Segment Start: Information shown

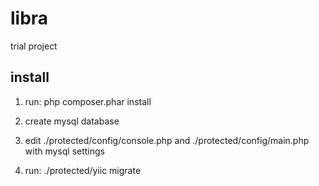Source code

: libra
=====

trial project

install
-------
1) run: php composer.phar install

2) create mysql database

3) edit ./protected/config/console.php and ./protected/config/main.php with mysql settings

4) run: ./protected/yiic migrate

Segment End: Information shown

What this task involves: Your task is to set down exactly the lines from the line containing "2) create mysql database" to the end of the data above, including both ends.

Answer:
2) create mysql database

3) edit ./protected/config/console.php and ./protected/config/main.php with mysql settings

4) run: ./protected/yiic migrate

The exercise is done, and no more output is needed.